Cam Whitfield — Senior Game Analyst
Most online casino "reviews" are written by people who have never counted a six-deck shoe, never run a slot RTP variance simulation, and never verified a provably-fair seed. I've done all three. My name is Cameron Whitfield — most people call me Cam — and I'm the Senior Game Analyst at Hudson Casino.
Who I Am and What I Cover
Most online casino "reviews" are written by people who have never counted a six-deck shoe, never run a slot RTP variance simulation, and never verified a provably-fair seed. I've done all three. My name is Cameron Whitfield — most people call me Cam — and I'm the Senior Game Analyst at Hudson Casino.

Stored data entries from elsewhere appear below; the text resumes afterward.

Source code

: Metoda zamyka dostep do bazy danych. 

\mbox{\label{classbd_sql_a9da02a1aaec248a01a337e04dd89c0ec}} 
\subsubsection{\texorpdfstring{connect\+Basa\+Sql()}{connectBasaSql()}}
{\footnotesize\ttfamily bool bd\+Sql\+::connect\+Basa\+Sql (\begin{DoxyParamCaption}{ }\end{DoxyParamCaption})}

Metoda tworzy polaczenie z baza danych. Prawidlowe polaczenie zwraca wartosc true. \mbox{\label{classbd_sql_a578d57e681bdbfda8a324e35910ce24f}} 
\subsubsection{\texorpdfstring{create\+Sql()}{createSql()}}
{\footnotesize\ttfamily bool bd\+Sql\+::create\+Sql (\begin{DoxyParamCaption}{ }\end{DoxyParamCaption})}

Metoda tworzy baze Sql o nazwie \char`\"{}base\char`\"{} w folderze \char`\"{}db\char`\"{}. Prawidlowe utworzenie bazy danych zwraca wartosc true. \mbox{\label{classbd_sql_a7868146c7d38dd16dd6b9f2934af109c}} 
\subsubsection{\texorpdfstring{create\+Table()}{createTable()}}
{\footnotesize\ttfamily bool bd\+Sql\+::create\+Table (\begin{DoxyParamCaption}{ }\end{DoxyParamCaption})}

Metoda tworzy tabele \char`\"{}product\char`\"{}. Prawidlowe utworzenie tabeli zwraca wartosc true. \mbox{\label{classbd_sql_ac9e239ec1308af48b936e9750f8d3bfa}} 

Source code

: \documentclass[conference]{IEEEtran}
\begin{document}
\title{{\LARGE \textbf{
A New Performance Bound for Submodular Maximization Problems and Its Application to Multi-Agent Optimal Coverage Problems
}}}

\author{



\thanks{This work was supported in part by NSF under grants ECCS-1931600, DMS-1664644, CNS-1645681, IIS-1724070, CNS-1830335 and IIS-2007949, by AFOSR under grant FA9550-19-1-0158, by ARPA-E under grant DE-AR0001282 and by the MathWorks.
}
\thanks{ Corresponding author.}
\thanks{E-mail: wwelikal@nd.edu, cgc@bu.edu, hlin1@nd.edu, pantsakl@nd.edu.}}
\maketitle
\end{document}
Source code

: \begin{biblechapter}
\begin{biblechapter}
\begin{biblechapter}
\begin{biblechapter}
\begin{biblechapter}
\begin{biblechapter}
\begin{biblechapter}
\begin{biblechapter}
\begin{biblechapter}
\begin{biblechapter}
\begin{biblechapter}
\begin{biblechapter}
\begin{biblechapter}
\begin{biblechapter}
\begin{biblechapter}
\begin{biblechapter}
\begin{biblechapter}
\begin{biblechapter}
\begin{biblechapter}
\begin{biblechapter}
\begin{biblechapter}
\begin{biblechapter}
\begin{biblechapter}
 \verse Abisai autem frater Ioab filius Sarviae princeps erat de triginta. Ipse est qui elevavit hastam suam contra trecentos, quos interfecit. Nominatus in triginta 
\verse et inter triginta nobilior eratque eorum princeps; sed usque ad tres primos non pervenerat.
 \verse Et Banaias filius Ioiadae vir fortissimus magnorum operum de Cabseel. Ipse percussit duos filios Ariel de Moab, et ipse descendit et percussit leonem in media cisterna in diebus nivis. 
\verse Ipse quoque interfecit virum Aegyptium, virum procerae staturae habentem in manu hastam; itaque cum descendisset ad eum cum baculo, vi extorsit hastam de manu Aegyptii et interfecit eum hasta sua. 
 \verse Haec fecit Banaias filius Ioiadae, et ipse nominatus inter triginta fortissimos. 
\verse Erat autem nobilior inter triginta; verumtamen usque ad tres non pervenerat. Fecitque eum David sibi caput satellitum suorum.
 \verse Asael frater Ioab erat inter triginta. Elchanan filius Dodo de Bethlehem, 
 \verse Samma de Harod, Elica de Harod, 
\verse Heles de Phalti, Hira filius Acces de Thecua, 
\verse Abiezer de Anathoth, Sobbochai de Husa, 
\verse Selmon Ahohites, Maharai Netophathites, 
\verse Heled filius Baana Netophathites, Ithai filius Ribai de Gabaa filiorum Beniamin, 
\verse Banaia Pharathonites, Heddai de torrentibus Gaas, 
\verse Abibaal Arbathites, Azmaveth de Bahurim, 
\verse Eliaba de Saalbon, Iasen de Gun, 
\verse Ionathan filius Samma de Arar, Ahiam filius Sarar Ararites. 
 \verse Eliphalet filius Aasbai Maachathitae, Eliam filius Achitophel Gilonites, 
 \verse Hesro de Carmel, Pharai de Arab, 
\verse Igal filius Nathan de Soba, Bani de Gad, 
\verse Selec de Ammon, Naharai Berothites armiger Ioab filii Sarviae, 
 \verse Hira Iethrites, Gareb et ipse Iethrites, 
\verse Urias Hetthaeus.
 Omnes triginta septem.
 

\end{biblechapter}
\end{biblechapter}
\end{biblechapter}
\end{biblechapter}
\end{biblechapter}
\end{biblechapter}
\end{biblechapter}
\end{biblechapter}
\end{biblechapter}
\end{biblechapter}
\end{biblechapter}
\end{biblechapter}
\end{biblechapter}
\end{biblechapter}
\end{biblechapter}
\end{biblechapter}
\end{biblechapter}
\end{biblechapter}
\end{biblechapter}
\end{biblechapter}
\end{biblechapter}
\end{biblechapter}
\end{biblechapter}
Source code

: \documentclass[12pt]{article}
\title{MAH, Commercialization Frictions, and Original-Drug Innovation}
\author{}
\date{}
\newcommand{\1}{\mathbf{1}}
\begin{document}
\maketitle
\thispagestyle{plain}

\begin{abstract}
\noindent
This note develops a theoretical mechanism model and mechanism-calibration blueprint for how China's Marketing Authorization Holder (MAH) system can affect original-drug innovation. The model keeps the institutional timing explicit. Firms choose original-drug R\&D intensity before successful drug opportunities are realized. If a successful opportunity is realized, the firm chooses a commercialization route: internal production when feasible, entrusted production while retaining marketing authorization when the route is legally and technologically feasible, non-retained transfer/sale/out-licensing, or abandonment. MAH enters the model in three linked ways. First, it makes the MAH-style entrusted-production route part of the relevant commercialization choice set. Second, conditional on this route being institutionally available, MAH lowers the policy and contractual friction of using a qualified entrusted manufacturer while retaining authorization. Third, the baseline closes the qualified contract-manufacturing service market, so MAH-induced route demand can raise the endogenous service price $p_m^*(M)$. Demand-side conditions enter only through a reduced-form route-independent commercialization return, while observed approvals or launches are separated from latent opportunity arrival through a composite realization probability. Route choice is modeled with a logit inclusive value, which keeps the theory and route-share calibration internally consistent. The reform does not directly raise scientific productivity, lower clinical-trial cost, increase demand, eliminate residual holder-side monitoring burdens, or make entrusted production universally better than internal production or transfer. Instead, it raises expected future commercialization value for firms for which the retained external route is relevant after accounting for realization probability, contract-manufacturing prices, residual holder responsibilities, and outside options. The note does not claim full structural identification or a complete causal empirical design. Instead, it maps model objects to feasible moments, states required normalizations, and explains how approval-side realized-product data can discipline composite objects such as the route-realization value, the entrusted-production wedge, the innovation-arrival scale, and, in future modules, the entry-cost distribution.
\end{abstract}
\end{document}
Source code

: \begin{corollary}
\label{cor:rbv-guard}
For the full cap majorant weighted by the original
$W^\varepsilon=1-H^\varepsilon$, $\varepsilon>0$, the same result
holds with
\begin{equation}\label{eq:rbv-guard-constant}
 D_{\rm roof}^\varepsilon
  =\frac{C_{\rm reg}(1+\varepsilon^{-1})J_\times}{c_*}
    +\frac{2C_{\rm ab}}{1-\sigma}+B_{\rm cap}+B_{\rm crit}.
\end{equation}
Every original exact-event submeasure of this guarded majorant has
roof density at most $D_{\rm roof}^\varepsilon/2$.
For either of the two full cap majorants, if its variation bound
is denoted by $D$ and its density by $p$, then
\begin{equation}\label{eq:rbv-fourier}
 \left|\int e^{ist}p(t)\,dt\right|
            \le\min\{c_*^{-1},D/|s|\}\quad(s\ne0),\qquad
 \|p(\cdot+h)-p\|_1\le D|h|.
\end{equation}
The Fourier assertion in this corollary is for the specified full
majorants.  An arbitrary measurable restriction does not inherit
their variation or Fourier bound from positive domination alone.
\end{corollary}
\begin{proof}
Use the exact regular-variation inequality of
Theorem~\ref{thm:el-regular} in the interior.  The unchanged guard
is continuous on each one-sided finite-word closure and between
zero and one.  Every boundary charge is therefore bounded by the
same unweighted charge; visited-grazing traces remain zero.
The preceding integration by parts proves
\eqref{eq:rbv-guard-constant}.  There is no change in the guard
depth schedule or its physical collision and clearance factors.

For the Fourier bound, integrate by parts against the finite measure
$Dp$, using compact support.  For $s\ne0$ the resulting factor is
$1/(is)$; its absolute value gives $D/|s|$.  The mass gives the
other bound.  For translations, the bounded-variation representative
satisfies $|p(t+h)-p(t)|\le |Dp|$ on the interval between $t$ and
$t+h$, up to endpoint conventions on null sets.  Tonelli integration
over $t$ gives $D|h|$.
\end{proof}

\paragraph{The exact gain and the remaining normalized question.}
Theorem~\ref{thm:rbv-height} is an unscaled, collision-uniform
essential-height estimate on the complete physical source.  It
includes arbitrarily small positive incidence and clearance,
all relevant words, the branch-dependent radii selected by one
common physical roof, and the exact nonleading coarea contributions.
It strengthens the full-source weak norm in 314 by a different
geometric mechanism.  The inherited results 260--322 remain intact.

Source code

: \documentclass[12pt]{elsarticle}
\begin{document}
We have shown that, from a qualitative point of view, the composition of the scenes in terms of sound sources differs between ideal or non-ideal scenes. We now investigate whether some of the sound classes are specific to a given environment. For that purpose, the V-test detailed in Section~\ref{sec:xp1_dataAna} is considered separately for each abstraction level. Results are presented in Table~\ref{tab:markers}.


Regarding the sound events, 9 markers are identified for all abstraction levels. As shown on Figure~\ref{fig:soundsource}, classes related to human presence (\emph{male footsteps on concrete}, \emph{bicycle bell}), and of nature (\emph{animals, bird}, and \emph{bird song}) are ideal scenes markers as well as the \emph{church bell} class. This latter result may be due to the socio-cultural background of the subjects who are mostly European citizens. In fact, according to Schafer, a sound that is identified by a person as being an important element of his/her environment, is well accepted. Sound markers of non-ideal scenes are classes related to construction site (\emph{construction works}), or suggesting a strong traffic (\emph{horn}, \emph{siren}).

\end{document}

I'm 42, based in Vancouver, BC, and I've spent eighteen years working in card-room and online table-game analysis. Half of that was on the practitioner side. The other half has been writing about it, mostly for North American gambling press. At Hudson Casino I cover the verticals that actually involve math: blackjack, slots, roulette, crash games, crypto casinos, and sportsbooks. If you've landed on our blackjack casino Canada guide, our online slots Canada rankings, our roulette online breakdowns, our crypto casino reviews, our crash gambling explainers, or our sports betting Canada coverage, that's me.
I am not the warmest writer on this team. Madeleine handles the regulatory voice and the player-protection material. I handle the part where we sit down with a provider PDF, a spreadsheet, and a calculator, and figure out whether the operator is actually offering what they claim to be offering. Usually they aren't.
How I Got Here
I started in 2008 at a small advantage-play training operation in Henderson, just outside Las Vegas. I co-founded it with another player I'd been grinding with on the Strip. We taught card counting — Hi-Lo, Wong Halves, Zen Count for the serious ones — basic strategy deviations, team play, and casino countermeasures. We ran six-week intensives for working professionals who wanted to take a real shot at it. Most of them didn't have the temperament. A few did. I spent six years there, from 2008 to 2014, and I left when my co-founder decided he wanted to run it solo. That's a polite way to put it.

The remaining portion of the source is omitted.